Street performances can be dated back to ancient times and are a phenomenon found around the world. In Chinese culture, street art has been a feature of everyday life for centuries. Performances have not been limited to a specific genre, or geographic location. Over the past few decades in Taiwan, street performances have become increasingly popular, drawing the attention of young audiences – and the government.

Historically, cities had limited open space for such ventures, and artists could only perform at underpasses, overpasses, storefronts, street corners, and the like.
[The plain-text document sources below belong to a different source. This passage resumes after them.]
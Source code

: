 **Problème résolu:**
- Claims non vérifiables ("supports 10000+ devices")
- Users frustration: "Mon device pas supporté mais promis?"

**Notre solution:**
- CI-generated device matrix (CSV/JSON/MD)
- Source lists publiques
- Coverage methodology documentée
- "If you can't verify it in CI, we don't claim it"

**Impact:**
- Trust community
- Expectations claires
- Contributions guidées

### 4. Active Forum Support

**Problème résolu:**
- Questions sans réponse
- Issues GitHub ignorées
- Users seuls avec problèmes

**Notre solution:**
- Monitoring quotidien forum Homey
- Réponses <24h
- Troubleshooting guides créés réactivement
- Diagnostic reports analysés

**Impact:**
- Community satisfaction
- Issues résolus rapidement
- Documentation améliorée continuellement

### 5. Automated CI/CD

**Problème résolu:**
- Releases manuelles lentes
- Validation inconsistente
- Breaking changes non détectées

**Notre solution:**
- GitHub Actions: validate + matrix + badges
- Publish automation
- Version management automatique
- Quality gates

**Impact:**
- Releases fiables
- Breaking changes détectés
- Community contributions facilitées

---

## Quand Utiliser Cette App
Artists were often penalized by the police or expelled by the owners of shops whose storefronts they occupied, and public opinion about street performers came to be quite negative and the development of public performance stalled.

A link to The Taipei City Department of Cultural Affairs

In an effort to elevate the cultural quality of the country, the Department of Cultural Affairs lifted some restrictions imposed on street performers and began to cultivate a positive perception of such performances, even encouraging the idea that performances should not necessarily be free. Revised regulations were enacted in the year 2005, stipulating that any artist or ensemble is allowed perform in the city where they received a license. Each city designated public venues for these artists, granting space for those with a passion to realize their dreams and earn income while enhancing the community. Lawmakers viewed the new regulations as beneficial for both the artists and the government.
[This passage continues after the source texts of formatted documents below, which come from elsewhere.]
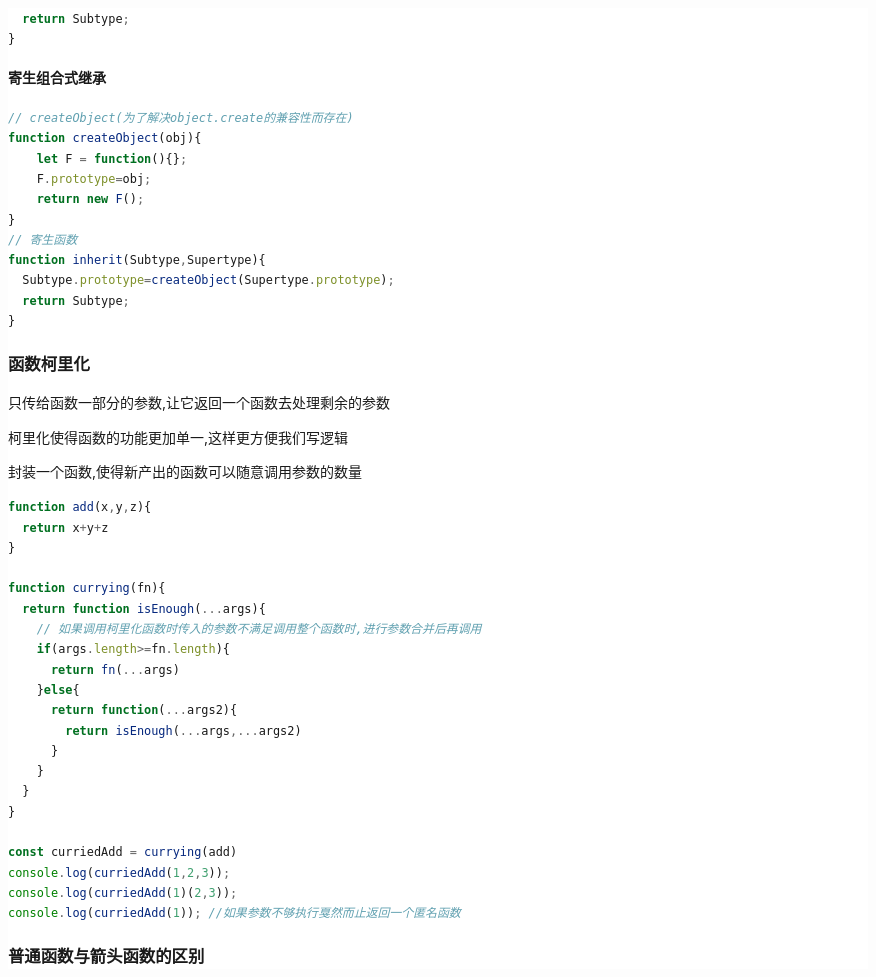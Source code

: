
```js
  return Subtype;
}
```

#### 寄生组合式继承

```js
// createObject(为了解决object.create的兼容性而存在)
function createObject(obj){
    let F = function(){};
    F.prototype=obj;
    return new F();
}
// 寄生函数
function inherit(Subtype,Supertype){
  Subtype.prototype=createObject(Supertype.prototype);
  return Subtype;
}
```



### 函数柯里化

只传给函数一部分的参数,让它返回一个函数去处理剩余的参数

柯里化使得函数的功能更加单一,这样更方便我们写逻辑

封装一个函数,使得新产出的函数可以随意调用参数的数量

```js
function add(x,y,z){
  return x+y+z
}

function currying(fn){
  return function isEnough(...args){
    // 如果调用柯里化函数时传入的参数不满足调用整个函数时,进行参数合并后再调用
    if(args.length>=fn.length){
      return fn(...args)
    }else{
      return function(...args2){
        return isEnough(...args,...args2)
      }
    }
  }
}

const curriedAdd = currying(add)
console.log(curriedAdd(1,2,3));
console.log(curriedAdd(1)(2,3));
console.log(curriedAdd(1)); //如果参数不够执行戛然而止返回一个匿名函数
```

### 普通函数与箭头函数的区别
The new process creates the interesting situation where an artist auditions for a license. Each year, the Department of Cultural Affairs holds two license tests for artists, in May and November. A community audience and panel of judges review the tests, and the highest scorers are selected for licensing in three possible categories: performing arts, visual arts, and creative handcrafts. According to the Department of Cultural Affairs, a there are now nearly 800 street performance groups and individual performers who have been qualified to date in Taipei and there are 26 spaces in the city that have been made available for practicing. In reviewing the documents of street performers, we even find a few foreigners on the list. Most believe that the process of legalization and selection has greatly enhanced the quality of public performances in Taiwan and provides an excellent opportunity for promoting cultural exchange. Citizens and tourists alike have easy access to many different art forms from diverse cultures as they go about daily activities like commuting, shopping, and sightseeing.

Pros of Public Performance Policy

The Taipei Fringe Festival (click photo to link)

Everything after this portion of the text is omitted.